# Work task
Provide the count of lines below that include the word "Table", without any accompanying remarks.
· · · · ·
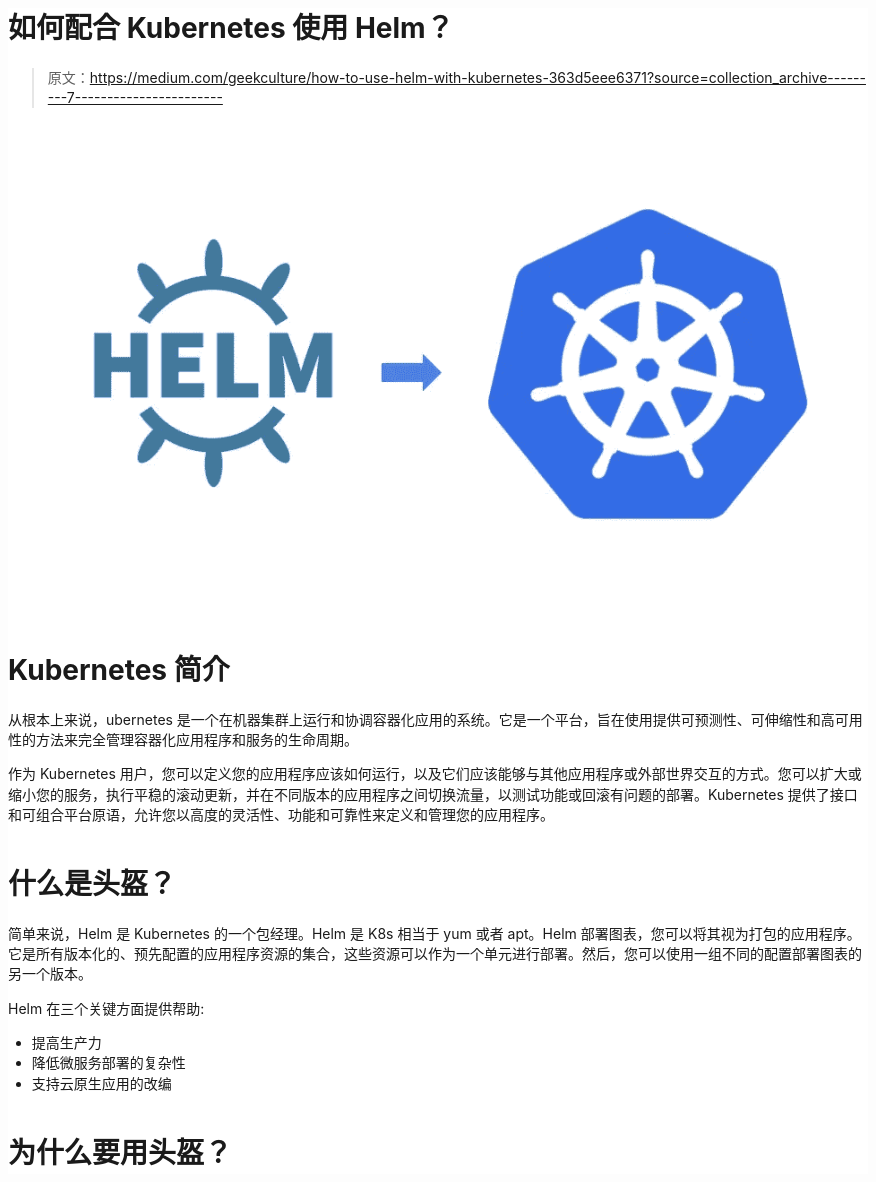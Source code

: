 # 如何配合 Kubernetes 使用 Helm？

> 原文：<https://medium.com/geekculture/how-to-use-helm-with-kubernetes-363d5eee6371?source=collection_archive---------7----------------------->

![](img/e8b650911a5563fa094f6d923d4a4a95.png)

# Kubernetes 简介

从根本上来说，ubernetes 是一个在机器集群上运行和协调容器化应用的系统。它是一个平台，旨在使用提供可预测性、可伸缩性和高可用性的方法来完全管理容器化应用程序和服务的生命周期。

作为 Kubernetes 用户，您可以定义您的应用程序应该如何运行，以及它们应该能够与其他应用程序或外部世界交互的方式。您可以扩大或缩小您的服务，执行平稳的滚动更新，并在不同版本的应用程序之间切换流量，以测试功能或回滚有问题的部署。Kubernetes 提供了接口和可组合平台原语，允许您以高度的灵活性、功能和可靠性来定义和管理您的应用程序。

# 什么是头盔？

简单来说，Helm 是 Kubernetes 的一个包经理。Helm 是 K8s 相当于 yum 或者 apt。Helm 部署图表，您可以将其视为打包的应用程序。它是所有版本化的、预先配置的应用程序资源的集合，这些资源可以作为一个单元进行部署。然后，您可以使用一组不同的配置部署图表的另一个版本。

Helm 在三个关键方面提供帮助:

*   提高生产力
*   降低微服务部署的复杂性
*   支持云原生应用的改编

# 为什么要用头盔？
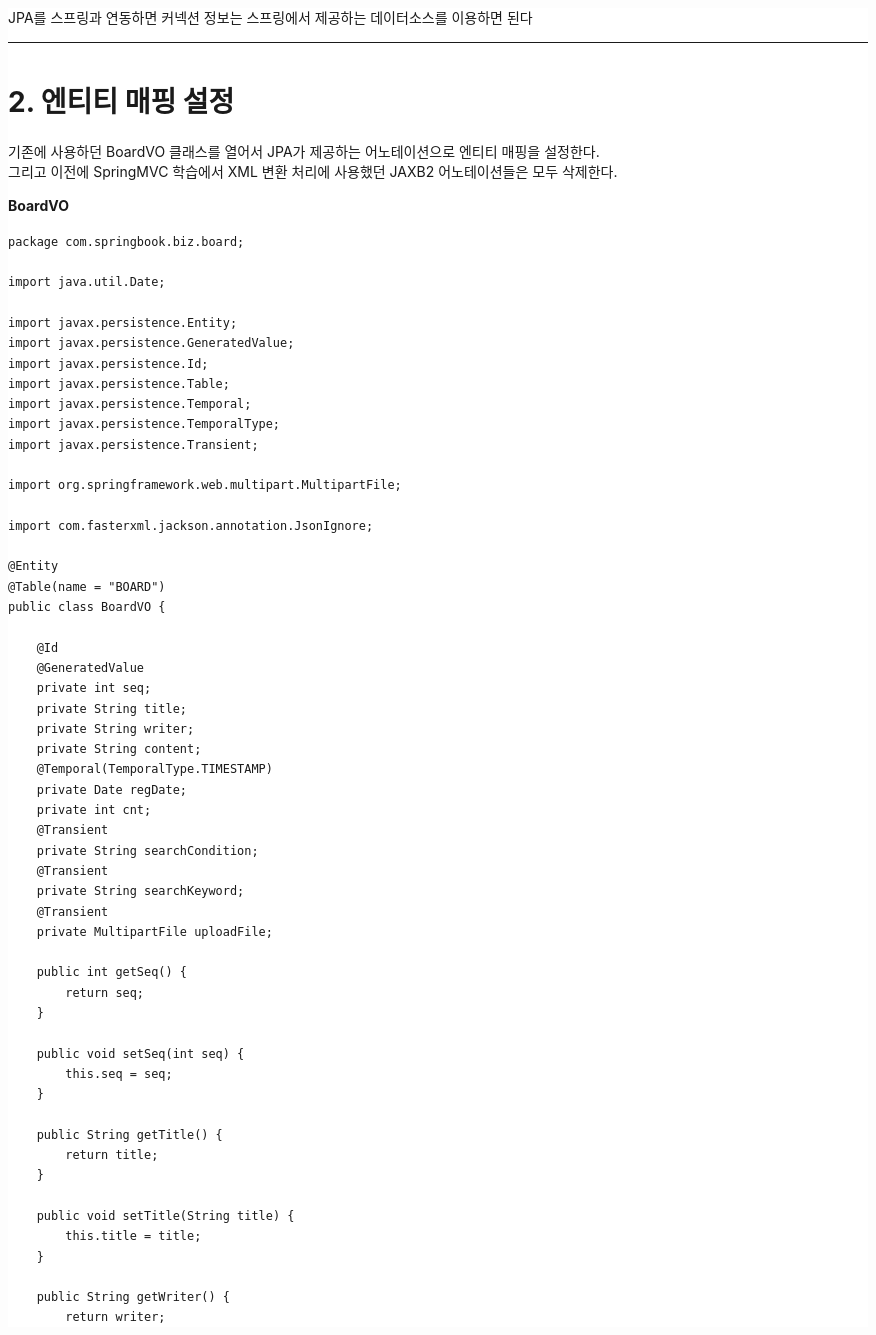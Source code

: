 JPA를 스프링과 연동하면 커넥션 정보는 스프링에서 제공하는 데이터소스를 이용하면 된다   

***
# 2. 엔티티 매핑 설정
기존에 사용하던 BoardVO 클래스를 열어서 JPA가 제공하는 어노테이션으로 엔티티 매핑을 설정한다.  
그리고 이전에 SpringMVC 학습에서 XML 변환 처리에 사용했던 JAXB2 어노테이션들은 모두 삭제한다.   
  
**BoardVO**
```
package com.springbook.biz.board;

import java.util.Date;

import javax.persistence.Entity;
import javax.persistence.GeneratedValue;
import javax.persistence.Id;
import javax.persistence.Table;
import javax.persistence.Temporal;
import javax.persistence.TemporalType;
import javax.persistence.Transient;

import org.springframework.web.multipart.MultipartFile;

import com.fasterxml.jackson.annotation.JsonIgnore;

@Entity
@Table(name = "BOARD")
public class BoardVO {
	
	@Id
	@GeneratedValue
	private int seq;
	private String title;
	private String writer;
	private String content;
	@Temporal(TemporalType.TIMESTAMP)
	private Date regDate;
	private int cnt;
	@Transient
	private String searchCondition;
	@Transient
	private String searchKeyword;
	@Transient
	private MultipartFile uploadFile;

	public int getSeq() {
		return seq;
	}

	public void setSeq(int seq) {
		this.seq = seq;
	}

	public String getTitle() {
		return title;
	}

	public void setTitle(String title) {
		this.title = title;
	}

	public String getWriter() {
		return writer;
```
· · · · ·
# Response to the task
2